YOUR GOAL
Your task is to copy the lines of the data below from the line holding "- Uses [mailgun](https://mailgun.com/)" through the line holding "- Idea for the", inclusive, exactly and with nothing added.

DATASET
+ + +

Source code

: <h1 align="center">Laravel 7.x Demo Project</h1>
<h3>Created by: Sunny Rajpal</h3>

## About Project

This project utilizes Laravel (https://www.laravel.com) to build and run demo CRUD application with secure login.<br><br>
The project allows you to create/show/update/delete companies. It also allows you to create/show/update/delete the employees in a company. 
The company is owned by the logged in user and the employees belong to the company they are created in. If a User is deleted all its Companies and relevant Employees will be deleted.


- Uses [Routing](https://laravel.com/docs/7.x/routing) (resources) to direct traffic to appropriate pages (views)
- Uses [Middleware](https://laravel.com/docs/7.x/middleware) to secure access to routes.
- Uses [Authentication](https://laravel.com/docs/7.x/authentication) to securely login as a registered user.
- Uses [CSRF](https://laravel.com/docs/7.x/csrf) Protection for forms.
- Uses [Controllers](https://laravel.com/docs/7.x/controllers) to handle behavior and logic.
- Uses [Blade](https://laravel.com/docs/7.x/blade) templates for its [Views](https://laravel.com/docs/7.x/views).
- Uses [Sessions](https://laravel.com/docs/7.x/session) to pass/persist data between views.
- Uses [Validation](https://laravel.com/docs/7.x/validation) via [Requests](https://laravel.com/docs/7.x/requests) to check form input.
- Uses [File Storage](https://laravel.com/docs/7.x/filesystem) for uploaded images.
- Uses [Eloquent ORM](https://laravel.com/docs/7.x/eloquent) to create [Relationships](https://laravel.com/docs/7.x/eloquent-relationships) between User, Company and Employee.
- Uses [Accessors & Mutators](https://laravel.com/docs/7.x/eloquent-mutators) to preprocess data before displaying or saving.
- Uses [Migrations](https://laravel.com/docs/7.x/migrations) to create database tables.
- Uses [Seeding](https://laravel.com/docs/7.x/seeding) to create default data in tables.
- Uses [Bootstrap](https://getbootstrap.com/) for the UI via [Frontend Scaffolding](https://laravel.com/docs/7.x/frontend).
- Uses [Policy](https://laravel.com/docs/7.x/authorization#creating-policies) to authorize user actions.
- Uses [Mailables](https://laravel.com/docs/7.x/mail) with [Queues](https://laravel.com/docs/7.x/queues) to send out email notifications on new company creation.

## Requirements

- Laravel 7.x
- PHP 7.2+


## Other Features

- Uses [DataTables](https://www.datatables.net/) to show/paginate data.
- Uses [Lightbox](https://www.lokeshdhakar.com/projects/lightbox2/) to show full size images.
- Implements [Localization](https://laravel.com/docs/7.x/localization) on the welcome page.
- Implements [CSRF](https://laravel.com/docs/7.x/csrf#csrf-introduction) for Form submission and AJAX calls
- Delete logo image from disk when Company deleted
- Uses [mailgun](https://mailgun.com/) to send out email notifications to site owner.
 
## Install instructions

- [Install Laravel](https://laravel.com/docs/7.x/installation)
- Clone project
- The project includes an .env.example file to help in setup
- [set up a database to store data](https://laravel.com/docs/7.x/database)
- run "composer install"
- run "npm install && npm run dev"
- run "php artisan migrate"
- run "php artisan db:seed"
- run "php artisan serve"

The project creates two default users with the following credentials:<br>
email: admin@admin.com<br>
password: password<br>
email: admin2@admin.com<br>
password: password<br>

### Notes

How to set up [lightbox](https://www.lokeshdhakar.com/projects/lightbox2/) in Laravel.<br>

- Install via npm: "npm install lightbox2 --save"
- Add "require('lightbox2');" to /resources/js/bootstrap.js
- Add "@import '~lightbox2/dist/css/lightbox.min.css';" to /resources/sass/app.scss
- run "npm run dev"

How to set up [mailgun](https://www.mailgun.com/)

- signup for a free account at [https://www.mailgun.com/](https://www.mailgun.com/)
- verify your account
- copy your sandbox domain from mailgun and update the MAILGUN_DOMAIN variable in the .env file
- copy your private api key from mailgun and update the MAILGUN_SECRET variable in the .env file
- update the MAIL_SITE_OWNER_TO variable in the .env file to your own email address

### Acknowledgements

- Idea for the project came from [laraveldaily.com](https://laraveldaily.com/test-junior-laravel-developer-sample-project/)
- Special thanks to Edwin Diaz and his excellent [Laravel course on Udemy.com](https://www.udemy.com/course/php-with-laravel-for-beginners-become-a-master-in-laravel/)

+ + +

RESULT OF THE TASK
- Uses [mailgun](https://mailgun.com/) to send out email notifications to site owner.
 
## Install instructions

- [Install Laravel](https://laravel.com/docs/7.x/installation)
- Clone project
- The project includes an .env.example file to help in setup
- [set up a database to store data](https://laravel.com/docs/7.x/database)
- run "composer install"
- run "npm install && npm run dev"
- run "php artisan migrate"
- run "php artisan db:seed"
- run "php artisan serve"

The project creates two default users with the following credentials:<br>
email: admin@admin.com<br>
password: password<br>
email: admin2@admin.com<br>
password: password<br>

### Notes

How to set up [lightbox](https://www.lokeshdhakar.com/projects/lightbox2/) in Laravel.<br>

- Install via npm: "npm install lightbox2 --save"
- Add "require('lightbox2');" to /resources/js/bootstrap.js
- Add "@import '~lightbox2/dist/css/lightbox.min.css';" to /resources/sass/app.scss
- run "npm run dev"

How to set up [mailgun](https://www.mailgun.com/)

- signup for a free account at [https://www.mailgun.com/](https://www.mailgun.com/)
- verify your account
- copy your sandbox domain from mailgun and update the MAILGUN_DOMAIN variable in the .env file
- copy your private api key from mailgun and update the MAILGUN_SECRET variable in the .env file
- update the MAIL_SITE_OWNER_TO variable in the .env file to your own email address

### Acknowledgements

- Idea for the project came from [laraveldaily.com](https://laraveldaily.com/test-junior-laravel-developer-sample-project/)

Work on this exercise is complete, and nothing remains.